Today we give thanks for God in three persons: God the Father, God the Son (Jesus) and God the Holy Spirit (the comforter).  The triune God is fully revealed to us.


Today’s Gospel reading takes place in the Temple, and as the religious leaders are plotting to arrest Jesus because so many people are beginning to believe in him.  They are just waiting for the excuse to take action against Jesus.


Jesus has gone to the Temple in Jerusalem to celebrate the festival of booths or tabernacles, which commemorated the time when Moses and the Israelites wandered in the desert and lived in shelters. 

The festival of booths was one of three major festivals when Jews were required to make a pilgrimage to the Temple in Jerusalem.


Earlier in the chapter we read that Jesus went to the Temple secretly, staying out of public view.   Jesus must have known that he was in danger from the Temple authorities, but he stood up on the last day of the festival and issued an invitation to the crowd: “If you are thirsty, come and drink.  You can have rivers of living water”.

Some people in the crowd recognised Jesus as the messiah.  But others refused to believe in Jesus because he did not fit their expectations.  They refused to look beyond their own understanding of who or what the Messiah should be.

Even the Temple guards who had been sent to arrest Jesus could not find a reason to do so and reported to the religious leaders that they had never heard anyone speak like Jesus.

The Jewish leaders saw themselves as an elite group who alone had the path to God and they resisted the truth about Jesus and the miracles he performed.

I suspect the leaders resisted Jesus for a number of reasons: firstly, Jesus was not one of them, he hadn’t been trained by any of their esteemed rabbis and wasn’t from any of the Temple’s elite families.  

He was the son of a carpenter and had just appeared amongst them, and yet people accepted him as a rabbi. And he had an intimate knowledge of God that the Temple rabbis seemed to lack.

He didn’t behave as they did: Jesus followed the laws of Moses and the prophets and yet his message was of love and reconciliation.  And I wonder if the leaders weren’t just a little jealous of Jesus, not only for his miracles and teaching but because people responded to his message of love.  
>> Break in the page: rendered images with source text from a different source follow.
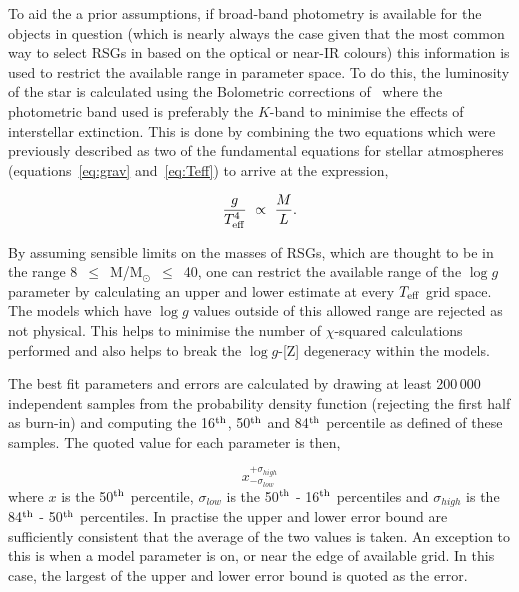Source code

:To aid the a prior assumptions, if broad-band photometry is available for the objects in question
(which is nearly always the case given that the most common way to select RSGs in based on the optical or near-IR colours) this information is used to restrict the available range in parameter space.
To do this, the luminosity of the star is calculated using the Bolometric corrections of~\citet{2013ApJ...767....3D} where the photometric band used is preferably the $K$-band to minimise the effects of interstellar extinction.
This is done by combining the two equations which were previously described as two of the fundamental equations for stellar atmospheres (equations~\ref{eq:grav} and~\ref{eq:Teff}) to arrive at the expression,

\begin{equation}
    \frac{g}{T^{4}_{\rm eff}}~\propto~\frac{M}{L}.
\end{equation}

By assuming sensible limits on the masses of RSGs, which are thought to be in the range 8~$\leq$~M/M$_{\odot}$~$\leq$~40, one can restrict the available range of the $\log g$ parameter by calculating an upper and lower estimate at every $T_{\rm eff}$ grid space.
The models which have $\log g$ values outside of this allowed range are rejected as not physical.
This helps to minimise the number of $\chi$-squared calculations performed and also helps to break the $\log g$-[Z] degeneracy within the models.

The best fit parameters and errors are calculated by drawing at least 200\,000 independent samples from the probability density function (rejecting the first half as burn-in) and computing the
16$^{\rm th}$, 50$^{\rm th}$ and 84$^{\rm th}$ percentile as defined of these samples.
The quoted value for each parameter is then,

\begin{equation}
     x_{-\sigma_{low}}^{+\sigma_{high}}
\end{equation}
\noindent where $x$ is the 50$^{\rm th}$ percentile, $\sigma_{low}$ is the 50$^{\rm th}$ - 16$^{\rm th}$ percentiles and $\sigma_{high}$ is the 84$^{\rm th}$ - 50$^{\rm th}$ percentiles.
In practise the upper and lower error bound are sufficiently consistent that the average of the two values is taken.
An exception to this is when a model parameter is on, or near the edge of available grid.
In this case, the largest of the upper and lower error bound is quoted as the error.



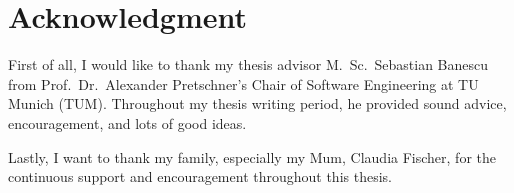 \newpage
\thispagestyle{empty}
\section*{Acknowledgment}
First of all, I would like to thank my thesis advisor M.~Sc.~Sebastian Banescu from Prof.~Dr.~Alexander Pretschner's Chair of Software Engineering at TU Munich (TUM). Throughout my thesis writing period, he provided sound advice, encouragement, and lots of good ideas.

\bigskip

Lastly, I want to thank my family, especially my Mum, Claudia Fischer, for the continuous support and encouragement throughout this thesis.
We can have our own preconceived ideas of who and what Jesus is, and if he doesn’t fit our expectations, we can have doubts.  If our prayers are not answered as we expect, we might have doubts.

I think that at times, the disciples must have had doubts about Jesus.  They had expected Jesus to save Israel and yet he had been executed.  They had seen the risen Lord and watched him ascend to heaven and now were waiting for what would happen next.

So they continued to meet together and to pray together in anticipation.  They continued to believe even as they waited. And the Holy Spirit came to them in quite dramatic ways.  That is the same Holy Spirit of God who will still come to anyone who asks.


The Holy Spirit is the giver of gifts to believers:  we are given wisdom, counsel and understanding, we are given inward strength and knowledge of God. 

We are given true godliness and a fear of the Lord, enabling us to see all people as our brothers and sisters. 

The first letter of John tells us: “We love because he first loved us.”  When God called our name, God didn’t say that God would only love us if we behaved a certain way.

God loves us. We have a choice to respond to that love or we can refuse it.  My friends, you are offered the love of God the father, through God the son and empowered and encouraged by God the Holy Spirit. Take that love and give thanks.